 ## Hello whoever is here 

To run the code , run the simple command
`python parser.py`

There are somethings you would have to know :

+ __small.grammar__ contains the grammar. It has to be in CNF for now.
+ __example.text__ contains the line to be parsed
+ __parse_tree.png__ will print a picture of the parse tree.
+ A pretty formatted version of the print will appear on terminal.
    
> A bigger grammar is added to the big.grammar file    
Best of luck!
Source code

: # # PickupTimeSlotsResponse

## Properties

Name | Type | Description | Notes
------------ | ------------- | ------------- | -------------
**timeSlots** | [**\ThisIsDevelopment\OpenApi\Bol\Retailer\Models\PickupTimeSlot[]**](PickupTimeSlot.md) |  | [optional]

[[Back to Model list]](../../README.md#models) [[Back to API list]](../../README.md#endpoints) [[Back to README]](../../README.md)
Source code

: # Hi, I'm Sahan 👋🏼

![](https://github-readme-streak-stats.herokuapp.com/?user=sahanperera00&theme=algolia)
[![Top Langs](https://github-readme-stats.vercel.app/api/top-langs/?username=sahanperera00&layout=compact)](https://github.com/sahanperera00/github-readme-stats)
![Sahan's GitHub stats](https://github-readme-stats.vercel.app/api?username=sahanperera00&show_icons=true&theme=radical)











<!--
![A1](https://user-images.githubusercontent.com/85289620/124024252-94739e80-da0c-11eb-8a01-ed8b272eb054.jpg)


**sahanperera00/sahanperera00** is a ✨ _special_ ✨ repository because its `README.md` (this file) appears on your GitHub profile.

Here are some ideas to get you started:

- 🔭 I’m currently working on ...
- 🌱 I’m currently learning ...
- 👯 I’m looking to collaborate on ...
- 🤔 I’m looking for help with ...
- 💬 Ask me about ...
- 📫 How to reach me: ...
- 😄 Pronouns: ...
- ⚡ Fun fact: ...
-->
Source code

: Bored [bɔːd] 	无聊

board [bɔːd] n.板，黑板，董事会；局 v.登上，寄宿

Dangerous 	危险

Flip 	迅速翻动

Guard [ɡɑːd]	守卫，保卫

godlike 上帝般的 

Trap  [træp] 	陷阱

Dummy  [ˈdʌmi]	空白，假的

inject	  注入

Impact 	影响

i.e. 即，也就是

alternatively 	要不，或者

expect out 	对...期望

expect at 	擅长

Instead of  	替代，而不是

______

## Exercise objective
Set down the entire listing once more, keeping every line exactly as it reads.

## Exercise output
 ## Hello whoever is here 

To run the code , run the simple command
`python parser.py`

There are somethings you would have to know :

+ __small.grammar__ contains the grammar. It has to be in CNF for now.
+ __example.text__ contains the line to be parsed
+ __parse_tree.png__ will print a picture of the parse tree.
+ A pretty formatted version of the print will appear on terminal.
    
> A bigger grammar is added to the big.grammar file    
Best of luck!
Source code

: # # PickupTimeSlotsResponse

## Properties

Name | Type | Description | Notes
------------ | ------------- | ------------- | -------------
**timeSlots** | [**\ThisIsDevelopment\OpenApi\Bol\Retailer\Models\PickupTimeSlot[]**](PickupTimeSlot.md) |  | [optional]

[[Back to Model list]](../../README.md#models) [[Back to API list]](../../README.md#endpoints) [[Back to README]](../../README.md)
Source code

: # Hi, I'm Sahan 👋🏼

![](https://github-readme-streak-stats.herokuapp.com/?user=sahanperera00&theme=algolia)
[![Top Langs](https://github-readme-stats.vercel.app/api/top-langs/?username=sahanperera00&layout=compact)](https://github.com/sahanperera00/github-readme-stats)
![Sahan's GitHub stats](https://github-readme-stats.vercel.app/api?username=sahanperera00&show_icons=true&theme=radical)











<!--
![A1](https://user-images.githubusercontent.com/85289620/124024252-94739e80-da0c-11eb-8a01-ed8b272eb054.jpg)


**sahanperera00/sahanperera00** is a ✨ _special_ ✨ repository because its `README.md` (this file) appears on your GitHub profile.

Here are some ideas to get you started:

- 🔭 I’m currently working on ...
- 🌱 I’m currently learning ...
- 👯 I’m looking to collaborate on ...
- 🤔 I’m looking for help with ...
- 💬 Ask me about ...
- 📫 How to reach me: ...
- 😄 Pronouns: ...
- ⚡ Fun fact: ...
-->
Source code

: Bored [bɔːd] 	无聊

board [bɔːd] n.板，黑板，董事会；局 v.登上，寄宿

Dangerous 	危险

Flip 	迅速翻动

Guard [ɡɑːd]	守卫，保卫

godlike 上帝般的 

Trap  [træp] 	陷阱

Dummy  [ˈdʌmi]	空白，假的

inject	  注入

Impact 	影响

i.e. 即，也就是

alternatively 	要不，或者

expect out 	对...期望

expect at 	擅长

Instead of  	替代，而不是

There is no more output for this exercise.